Poème le plus connu de Guy TIROLIEN (Marie-Galantais, ambassadeur des Nations-Unies au Mali et au Gabon), appris par des générations d’enfants dans de nombreux pays d’Afrique et des Antilles.
C’est un plaidoyer pour un enseignement en adéquation avec le vécu et l’environnement des enfants.
PRIÈRE D’UN PETIT ENFANT NÈGRE
Seigneur
je suis très fatigué
je suis né fatigué
et j’ai beaucoup marché depuis le chant du coq
et le morne est bien haut qui mène à leur école
Seigneur je ne veux plus aller à leur école ;
faites je vous en prie que je n’y aille plus.
Je veux suivre mon père dans les ravines fraiches
Quand la nuit flotte encore dans le mystère des bois
où glissent les esprits que l’aube vient chasser.
Je veux aller pieds nus par les sentiers brûlés
qui longent vers midi les mares assoifées.
Je veux dormir ma sieste au pied des lourds manguiers.
Je veux me réveiller
lorsque là-bas mugit la sirène des blancs
et que l’usine ancrée sur l’océan des cannes
vomit dans la campagne son équipage nègre.
Seigneur je ne veux plus aller à leur école ;
faites je vous en prie que je n’y aille plus.
Ils racontent qu’il faut qu’un petit nègre y aille
pour qu’il devienne pareil aux messieurs de la ville
aux messieurs comme il faut ;
mais moi je ne veux pas devenir comme ils disent
un monsieur de la ville un monsieur comme il faut.
Je préfère flâner le long des sucreries où sont les sacs repus
que gonfle un sucre brun autant que ma peau brune.
Je préfère vers l’heure où la lune amoureuse
parle bas à l’oreille des cocotiers penchés
écouter ce que dit dans la nuit
la voix cassée d’un vieux qui raconte en fumant
les histoires de Zamba et de compère Lapin
et bien d’autres choses encore
qui ne sont pas dans leurs livres.
Les nègres vous le savez n’ont que trop travaillé
pourquoi faut-il de plus apprendre dans des livres
qui nous parlent de choses qui ne sont point d’ici.
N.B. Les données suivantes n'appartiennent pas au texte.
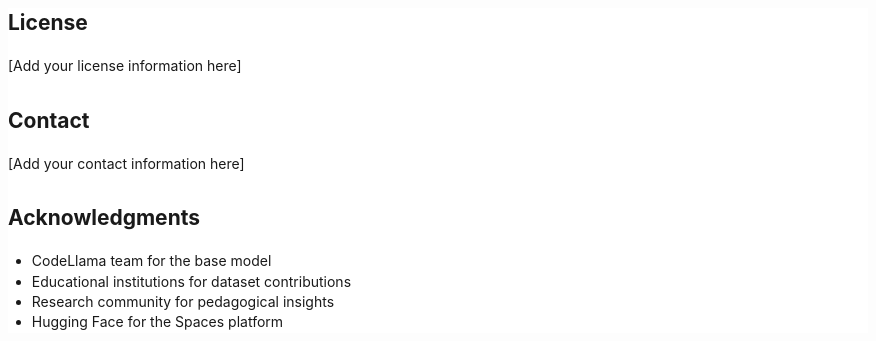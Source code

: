 ## License

[Add your license information here]

## Contact

[Add your contact information here]

## Acknowledgments

- CodeLlama team for the base model
- Educational institutions for dataset contributions
- Research community for pedagogical insights
- Hugging Face for the Spaces platform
Et puis elle est vraiment trop triste leur école
triste comme
ces messieurs de la ville
ces messieurs comme il faut
qui ne savent plus danser le soir au clair de lune
qui ne savent plus marcher sur la chair de leurs pieds
qui ne savent plus conter les contes aux veillées.
Seigneur je ne veux plus aller à leur école.